> **Work request**
Every entry that follows must be written out exactly, apart from its pictures.

> **Dataset extract**
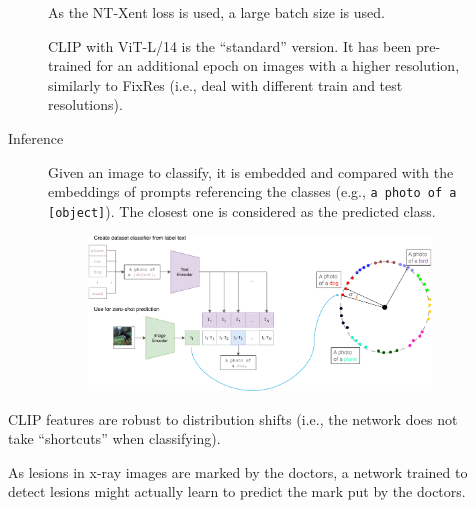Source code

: \begin{description}
\begin{description}
                \begin{remark}
                    As the NT-Xent loss is used, a large batch size is used.
                \end{remark}

                \begin{remark}
                    CLIP with ViT-L/14 is the ``standard'' version. It has been pre-trained for an additional epoch on images with a higher resolution, similarly to FixRes (i.e., deal with different train and test resolutions).
                \end{remark}

            \item[Inference]
                Given an image to classify, it is embedded and compared with the embeddings of prompts referencing the classes (e.g., \texttt{a photo of a [object]}). The closest one is considered as the predicted class.
                \begin{figure}[H]
                    \centering
                    \includegraphics[width=0.85\linewidth]{./img/_clip_inference.pdf}
                \end{figure}
        \end{description}

        \begin{remark}
            CLIP features are robust to distribution shifts (i.e., the network does not take ``shortcuts'' when classifying).

            \indenttbox
            \begin{example}
                As lesions in x-ray images are marked by the doctors, a network trained to detect lesions might actually learn to predict the mark put by the doctors.
            \end{example}


\end{remark}
\end{description}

> **Solution to this exercise**
Source code

: \begin{description}
\begin{description}
                \begin{remark}
                    As the NT-Xent loss is used, a large batch size is used.
                \end{remark}

                \begin{remark}
                    CLIP with ViT-L/14 is the ``standard'' version. It has been pre-trained for an additional epoch on images with a higher resolution, similarly to FixRes (i.e., deal with different train and test resolutions).
                \end{remark}

            \item[Inference]
                Given an image to classify, it is embedded and compared with the embeddings of prompts referencing the classes (e.g., \texttt{a photo of a [object]}). The closest one is considered as the predicted class.
                \begin{figure}[H]
                    \centering
                    \includegraphics[width=0.85\linewidth]{./img/_clip_inference.pdf}
                \end{figure}
        \end{description}

        \begin{remark}
            CLIP features are robust to distribution shifts (i.e., the network does not take ``shortcuts'' when classifying).

            \indenttbox
            \begin{example}
                As lesions in x-ray images are marked by the doctors, a network trained to detect lesions might actually learn to predict the mark put by the doctors.
            \end{example}


\end{remark}
\end{description}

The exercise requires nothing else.